As financial institutions’ clients tackle embedded finance, doing so entails a careful rethinking of an end-to-end payments strategy, Warner said, and how much “ownership” of the payments they want to take on.
There’s a large spectrum of insourcing/outsourcing possibilities, he said, noting that a firm might decide to “own” the customer experience but outsource everything else.
They can in-source their embedded finance efforts, which involves taking on risk decisioning and control of payment inflows and outflows, thus owning the entire revenue stream. But that means accepting significant overhead costs and the burden of regulatory compliance.
In that scenario, regulation is hardly a static consideration, and is always changing. As he told Webster, “You’re hiring an underwriting team, thinking about a compliance department — all of those expenses can increase, and you’d really want to think about balancing that with the benefits you’re expecting.”
Then there’s the outsourcing approach, where clients can offload those risk and technological considerations to their financial services providers — JPMorgan among them — which speeds the time to market and cuts down significantly on investment costs amid operational complexity.

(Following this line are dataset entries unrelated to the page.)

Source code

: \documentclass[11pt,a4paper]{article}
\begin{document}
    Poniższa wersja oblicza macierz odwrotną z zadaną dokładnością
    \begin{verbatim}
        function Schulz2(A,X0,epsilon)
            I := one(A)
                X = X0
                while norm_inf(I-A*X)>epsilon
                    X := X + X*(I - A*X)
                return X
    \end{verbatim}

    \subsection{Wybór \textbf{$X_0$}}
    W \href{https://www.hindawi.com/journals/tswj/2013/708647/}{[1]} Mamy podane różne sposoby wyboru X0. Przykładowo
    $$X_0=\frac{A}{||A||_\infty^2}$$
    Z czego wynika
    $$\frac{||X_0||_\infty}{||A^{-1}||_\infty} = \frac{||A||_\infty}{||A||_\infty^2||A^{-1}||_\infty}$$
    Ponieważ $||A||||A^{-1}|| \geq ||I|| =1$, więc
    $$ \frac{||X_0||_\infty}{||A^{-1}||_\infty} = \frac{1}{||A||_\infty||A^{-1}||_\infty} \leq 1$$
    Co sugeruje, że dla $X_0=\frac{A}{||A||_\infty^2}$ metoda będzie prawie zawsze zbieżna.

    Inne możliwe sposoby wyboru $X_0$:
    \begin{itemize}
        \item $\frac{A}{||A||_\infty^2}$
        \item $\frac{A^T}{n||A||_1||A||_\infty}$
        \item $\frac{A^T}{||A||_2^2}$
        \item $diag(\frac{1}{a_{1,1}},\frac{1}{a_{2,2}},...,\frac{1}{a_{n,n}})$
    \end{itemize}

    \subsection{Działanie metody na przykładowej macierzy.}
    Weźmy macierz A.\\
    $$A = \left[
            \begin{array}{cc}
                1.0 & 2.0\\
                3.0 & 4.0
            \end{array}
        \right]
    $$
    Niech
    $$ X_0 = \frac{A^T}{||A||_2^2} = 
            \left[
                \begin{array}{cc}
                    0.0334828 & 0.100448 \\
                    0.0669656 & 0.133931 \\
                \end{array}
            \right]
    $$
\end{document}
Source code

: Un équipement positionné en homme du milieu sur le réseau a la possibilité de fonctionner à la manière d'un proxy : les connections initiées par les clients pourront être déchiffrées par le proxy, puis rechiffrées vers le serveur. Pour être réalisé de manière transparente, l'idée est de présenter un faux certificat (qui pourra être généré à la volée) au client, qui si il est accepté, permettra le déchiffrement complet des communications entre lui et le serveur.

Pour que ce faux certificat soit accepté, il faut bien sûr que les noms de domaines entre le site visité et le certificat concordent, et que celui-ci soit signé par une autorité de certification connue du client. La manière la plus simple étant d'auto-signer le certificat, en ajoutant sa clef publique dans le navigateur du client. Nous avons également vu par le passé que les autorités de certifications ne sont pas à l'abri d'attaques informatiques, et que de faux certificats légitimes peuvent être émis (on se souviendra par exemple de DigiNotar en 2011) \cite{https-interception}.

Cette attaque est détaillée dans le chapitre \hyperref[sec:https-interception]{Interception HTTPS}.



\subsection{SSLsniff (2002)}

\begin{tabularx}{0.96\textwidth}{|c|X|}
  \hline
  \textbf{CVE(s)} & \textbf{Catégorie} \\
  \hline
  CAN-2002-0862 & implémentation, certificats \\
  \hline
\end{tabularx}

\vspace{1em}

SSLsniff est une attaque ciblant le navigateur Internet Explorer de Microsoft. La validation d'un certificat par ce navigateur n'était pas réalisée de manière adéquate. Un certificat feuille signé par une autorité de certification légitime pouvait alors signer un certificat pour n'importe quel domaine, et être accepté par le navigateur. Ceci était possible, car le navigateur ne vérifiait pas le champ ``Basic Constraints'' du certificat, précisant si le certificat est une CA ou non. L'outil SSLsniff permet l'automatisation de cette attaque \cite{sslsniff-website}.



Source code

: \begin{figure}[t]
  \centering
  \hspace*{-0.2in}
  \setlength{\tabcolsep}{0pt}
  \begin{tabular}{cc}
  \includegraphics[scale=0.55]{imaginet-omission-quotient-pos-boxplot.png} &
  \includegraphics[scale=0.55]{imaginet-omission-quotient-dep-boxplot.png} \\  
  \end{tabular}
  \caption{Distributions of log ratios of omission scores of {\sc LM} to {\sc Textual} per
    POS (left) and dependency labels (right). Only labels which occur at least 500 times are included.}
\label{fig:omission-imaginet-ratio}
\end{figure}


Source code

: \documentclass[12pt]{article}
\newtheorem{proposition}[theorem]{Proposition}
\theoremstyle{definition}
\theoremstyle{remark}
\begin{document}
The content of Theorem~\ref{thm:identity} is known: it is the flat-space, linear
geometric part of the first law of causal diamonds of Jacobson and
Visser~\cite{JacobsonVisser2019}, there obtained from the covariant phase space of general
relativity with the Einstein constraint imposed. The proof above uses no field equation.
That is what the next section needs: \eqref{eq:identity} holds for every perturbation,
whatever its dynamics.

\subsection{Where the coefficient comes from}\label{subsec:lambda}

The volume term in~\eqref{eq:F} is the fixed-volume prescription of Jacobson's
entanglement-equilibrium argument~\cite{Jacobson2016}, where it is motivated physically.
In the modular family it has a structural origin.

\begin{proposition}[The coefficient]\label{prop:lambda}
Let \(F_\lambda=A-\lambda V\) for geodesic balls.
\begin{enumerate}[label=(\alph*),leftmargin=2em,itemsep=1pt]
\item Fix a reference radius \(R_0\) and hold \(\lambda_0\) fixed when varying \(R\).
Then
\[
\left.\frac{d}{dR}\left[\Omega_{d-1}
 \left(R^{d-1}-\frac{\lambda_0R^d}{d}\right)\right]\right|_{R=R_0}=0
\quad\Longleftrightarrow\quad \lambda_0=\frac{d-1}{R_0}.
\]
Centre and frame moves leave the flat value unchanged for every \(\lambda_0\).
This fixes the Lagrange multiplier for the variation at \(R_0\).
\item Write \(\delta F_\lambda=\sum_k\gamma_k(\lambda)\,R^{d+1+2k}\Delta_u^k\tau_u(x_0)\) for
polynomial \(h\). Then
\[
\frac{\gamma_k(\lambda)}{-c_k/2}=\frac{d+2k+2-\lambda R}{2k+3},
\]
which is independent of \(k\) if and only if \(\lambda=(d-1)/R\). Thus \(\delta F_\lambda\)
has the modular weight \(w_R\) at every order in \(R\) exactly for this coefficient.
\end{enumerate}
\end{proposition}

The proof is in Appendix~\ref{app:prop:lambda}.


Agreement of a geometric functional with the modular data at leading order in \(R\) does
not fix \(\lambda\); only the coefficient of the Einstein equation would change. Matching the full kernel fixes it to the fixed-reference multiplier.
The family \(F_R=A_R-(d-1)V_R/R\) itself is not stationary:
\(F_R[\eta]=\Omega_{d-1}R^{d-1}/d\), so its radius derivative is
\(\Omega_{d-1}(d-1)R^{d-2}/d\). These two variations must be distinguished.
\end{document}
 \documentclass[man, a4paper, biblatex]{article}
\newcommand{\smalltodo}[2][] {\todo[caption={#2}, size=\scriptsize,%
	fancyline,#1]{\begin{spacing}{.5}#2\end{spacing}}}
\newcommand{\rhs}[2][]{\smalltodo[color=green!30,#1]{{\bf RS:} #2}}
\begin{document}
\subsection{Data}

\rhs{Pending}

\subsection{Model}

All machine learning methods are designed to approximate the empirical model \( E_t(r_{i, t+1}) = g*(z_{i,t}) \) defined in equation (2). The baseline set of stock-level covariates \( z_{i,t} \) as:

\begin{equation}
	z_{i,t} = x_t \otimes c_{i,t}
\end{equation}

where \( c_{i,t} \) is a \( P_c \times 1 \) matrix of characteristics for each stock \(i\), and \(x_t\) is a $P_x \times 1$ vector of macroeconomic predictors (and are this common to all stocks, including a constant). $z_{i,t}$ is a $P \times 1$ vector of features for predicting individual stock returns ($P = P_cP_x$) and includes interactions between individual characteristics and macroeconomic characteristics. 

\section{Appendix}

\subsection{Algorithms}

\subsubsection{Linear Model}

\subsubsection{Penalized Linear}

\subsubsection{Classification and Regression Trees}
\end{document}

Fraud, of course, is an ever-present concern.
“You’re opening more ‘front doors,’” he told Webster, “and you’ll need to think about the volumes of fraud and what the cybersecurity concerns might be.”
Warner noted that the levels and degrees of ownership can change, depending on the core business model, and as the firm itself grows into new markets.
Any successful embedded finance strategy, he said, has four key drivers:
Partnering with financial services providers, he said, can power the various mixing and matching of insourcing/outsourcing embedded finance efforts — while reconfiguring their solutions as these client firms grow into new markets. Financial institutions, including, JPMorgan, he said, can prove especially useful in helping client firms manage the fraud risks, validation services and cybersecurity questions.
Fraud may always be a component in finance and with embedded payments — and is a challenge at all stages from authorization all the way to payouts. And embedded finance providers, he said, have to find a healthy balance between how much fraud they might risk, versus the client experience itself.
JPMorgan’s three-pronged approach on risk, he said, validates each customer across a client’s platform, matches names with those accounts, and then deploys tokenization in an effort to safeguard financial information.
The partnership approach, he added, also allows financial institutions to “marry” the financial data with clients’ business data, and help chief product officers work with CFOs to make sure that the embedded finance journey is made as efficient as possible. That collaboration helps speed the reintroduction of lending products and anticipate new use cases with artificial intelligence (AI), with an eye on the Internet of Things, augmented/virtual reality and even connected cars.
As he told Webster, “Thinking through your differentiation factor, as you come to your financial partner, helps us make sure that [clients] are building for the right purposes and achieving the ultimate objectives … all of which makes sure that their solution stands out in the marketplace.”